The Anniversary Party is a true rarity: a film that fails on every conceivable level. What comes as a surprise is that it’s conceived by Jennifer Jason Leigh and Alan Cumming, two of the more interesting actors on the fringes of Hollywood. The Anniversary Party unfortunately proves that these actors are infinitely more interesting when they’re spouting somebody else’s dialogue. Their debut directorial effort shows them up to be petty, self obsessed, pretentious and wholly unpleasant – just like the Hollywood image that they’d long been an antidote to. This film isn’t just crushingly bad, it’s also disappointingly revealing of its two main players.
After a yearlong separation, Hollywood players Sally (Leigh) and Joe (Cumming) get back together, and then invite some of their closest friends around to celebrate their sixth wedding anniversary. For the rest of the film they play charades, drop ecstasy, “discover themselves” and basically act like dickheads.
Allegedly inspired by the European Dogma movement (characterised in raw, straight-from-the-gut films like The Idiots and Festen), Leigh and Cumming shot their film on high-definition video on a tight budget and a short schedule. Apart from these surface similarities, however, the filmmakers have basically made a bitch of the Dogma movement, stripping it of its arresting primal force and tarting it up like a cheap punk. They bend it to their own ends, and tell a story of brain deadening self-indulgence – this is a character study where the characters are the type of people that you wouldn’t cross the street to piss on if they were burning to death, let alone want to watch in a movie. It’s this very failure to provide a story and set of characters who are neither fascinatingly nasty or in some way connected to the real world that proves that Leigh and Cumming have no idea about telling a story or making a film. The fact that they thought anyone else would care about their soulless, self absorbed existence shows a total lack of self awareness and a frightening hubris. Appalling.

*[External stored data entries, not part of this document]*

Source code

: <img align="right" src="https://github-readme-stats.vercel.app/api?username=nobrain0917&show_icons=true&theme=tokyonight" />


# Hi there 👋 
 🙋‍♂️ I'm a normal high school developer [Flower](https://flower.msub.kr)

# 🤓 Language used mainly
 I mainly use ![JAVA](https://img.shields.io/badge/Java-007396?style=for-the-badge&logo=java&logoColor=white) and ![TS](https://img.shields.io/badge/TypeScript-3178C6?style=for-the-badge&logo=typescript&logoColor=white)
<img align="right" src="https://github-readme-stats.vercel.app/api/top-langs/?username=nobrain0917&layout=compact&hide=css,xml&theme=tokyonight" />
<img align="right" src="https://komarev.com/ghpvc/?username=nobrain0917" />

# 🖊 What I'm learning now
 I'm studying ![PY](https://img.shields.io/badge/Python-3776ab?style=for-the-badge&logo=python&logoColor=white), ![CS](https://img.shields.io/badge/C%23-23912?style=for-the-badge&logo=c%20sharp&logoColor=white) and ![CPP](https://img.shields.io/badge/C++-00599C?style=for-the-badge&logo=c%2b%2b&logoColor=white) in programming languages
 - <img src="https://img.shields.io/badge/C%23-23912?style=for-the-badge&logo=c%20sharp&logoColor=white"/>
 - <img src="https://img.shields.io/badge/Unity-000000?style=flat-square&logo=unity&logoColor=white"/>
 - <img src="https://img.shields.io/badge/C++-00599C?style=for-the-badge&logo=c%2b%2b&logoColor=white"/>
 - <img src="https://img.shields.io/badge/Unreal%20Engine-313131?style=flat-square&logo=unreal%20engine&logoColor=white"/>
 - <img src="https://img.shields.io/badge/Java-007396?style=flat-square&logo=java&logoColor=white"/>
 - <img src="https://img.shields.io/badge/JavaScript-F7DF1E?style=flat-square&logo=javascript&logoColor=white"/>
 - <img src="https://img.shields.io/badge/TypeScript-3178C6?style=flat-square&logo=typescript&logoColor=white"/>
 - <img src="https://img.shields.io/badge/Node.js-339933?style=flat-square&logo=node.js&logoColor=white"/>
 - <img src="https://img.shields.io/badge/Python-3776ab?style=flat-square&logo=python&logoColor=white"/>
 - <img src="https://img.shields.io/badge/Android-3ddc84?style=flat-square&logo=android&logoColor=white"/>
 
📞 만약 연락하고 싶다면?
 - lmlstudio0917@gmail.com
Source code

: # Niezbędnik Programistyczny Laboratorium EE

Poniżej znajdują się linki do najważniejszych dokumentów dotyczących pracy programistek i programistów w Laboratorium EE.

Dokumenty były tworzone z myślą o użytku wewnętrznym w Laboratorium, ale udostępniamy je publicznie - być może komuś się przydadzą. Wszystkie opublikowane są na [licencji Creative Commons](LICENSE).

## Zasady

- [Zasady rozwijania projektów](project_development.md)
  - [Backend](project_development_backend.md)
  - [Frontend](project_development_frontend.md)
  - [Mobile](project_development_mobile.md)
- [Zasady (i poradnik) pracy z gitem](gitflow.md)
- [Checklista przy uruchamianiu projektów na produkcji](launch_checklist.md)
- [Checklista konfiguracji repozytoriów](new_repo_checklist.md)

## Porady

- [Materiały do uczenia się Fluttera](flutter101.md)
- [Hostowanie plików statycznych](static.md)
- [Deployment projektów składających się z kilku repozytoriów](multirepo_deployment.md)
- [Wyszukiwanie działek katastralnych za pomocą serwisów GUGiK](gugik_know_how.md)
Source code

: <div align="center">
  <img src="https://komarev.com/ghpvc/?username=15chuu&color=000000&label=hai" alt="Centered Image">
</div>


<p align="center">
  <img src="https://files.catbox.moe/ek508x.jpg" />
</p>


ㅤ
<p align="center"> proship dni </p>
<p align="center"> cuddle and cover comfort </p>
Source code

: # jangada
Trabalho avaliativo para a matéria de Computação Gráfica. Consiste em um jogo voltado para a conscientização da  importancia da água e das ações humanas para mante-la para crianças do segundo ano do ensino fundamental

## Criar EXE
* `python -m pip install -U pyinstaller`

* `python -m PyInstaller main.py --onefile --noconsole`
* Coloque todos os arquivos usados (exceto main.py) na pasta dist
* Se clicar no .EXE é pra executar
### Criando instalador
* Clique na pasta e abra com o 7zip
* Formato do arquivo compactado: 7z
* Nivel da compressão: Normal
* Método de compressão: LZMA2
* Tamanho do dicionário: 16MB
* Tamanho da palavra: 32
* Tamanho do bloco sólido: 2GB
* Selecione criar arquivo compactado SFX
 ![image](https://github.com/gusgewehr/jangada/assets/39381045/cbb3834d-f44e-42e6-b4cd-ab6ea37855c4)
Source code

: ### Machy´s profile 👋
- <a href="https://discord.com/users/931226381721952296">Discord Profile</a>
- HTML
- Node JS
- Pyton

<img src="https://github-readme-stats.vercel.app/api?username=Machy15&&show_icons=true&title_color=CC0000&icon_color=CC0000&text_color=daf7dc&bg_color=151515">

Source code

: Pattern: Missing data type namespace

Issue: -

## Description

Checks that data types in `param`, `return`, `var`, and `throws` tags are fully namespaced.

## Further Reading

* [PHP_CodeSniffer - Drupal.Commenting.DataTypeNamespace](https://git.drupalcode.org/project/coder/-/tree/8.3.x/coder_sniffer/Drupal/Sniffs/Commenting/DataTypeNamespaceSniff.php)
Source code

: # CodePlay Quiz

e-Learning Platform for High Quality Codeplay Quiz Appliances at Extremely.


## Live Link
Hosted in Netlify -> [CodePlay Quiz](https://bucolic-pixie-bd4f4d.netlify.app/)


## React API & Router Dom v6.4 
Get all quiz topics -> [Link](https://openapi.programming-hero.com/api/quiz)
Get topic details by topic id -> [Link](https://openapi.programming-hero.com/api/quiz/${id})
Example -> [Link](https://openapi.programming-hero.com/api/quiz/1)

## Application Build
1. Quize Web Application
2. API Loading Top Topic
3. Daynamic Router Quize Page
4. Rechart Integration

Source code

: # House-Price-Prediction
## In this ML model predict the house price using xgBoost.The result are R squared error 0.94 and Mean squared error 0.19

When Jennifer Jason Leigh and the British actor Alan Cumming worked together on the successful revival of Cabaret on Broadway, a creative collaboration was born. Together they wrote, produced, directed and starred in The Anniversary Party, shot in 19 days on digital video with a small group of close friends. The party concerned is to celebrate the 6th wedding anniversary of Sally and Joe. She`s an actress, insecure because her career is plateauing, he`s a British novelist who`s just got a green light to direct the adaptation of his latest novel in which he`s just cast the young star Skye Davidson, Gwyneth Paltrow. On this particular day and night their friends gather - maturing star Cal, Kevin Kline and his wife Sophia, Kline`s real life wife Phoebe Cates who`s giving up acting to raise the children. Their business managers, Parker Posey and John Benjamin Hickey, the director of Sally`s current film, John C. Reilly and his wife Jane Adams suffering from newborn separation anxiety. And they also invite the neighbours, Dennis O`Hare and Mina Badie hoping to get over difficulties caused by their dog. Shot by veteran cinematographer John Bailey on 3 digital cameras and despite the fact that it looks fine you can tell it`s been shot on video. This film is very well written, extraordinarily well performed, with a reality created by the fact that Leigh and Cumming used their knowledge of the cast to create believable characters. There are some interesting insights into parenting, that`s for sure. It`s terrifically enjoyable, with Jennifer Jason-Leigh doing her best work on screen in ages.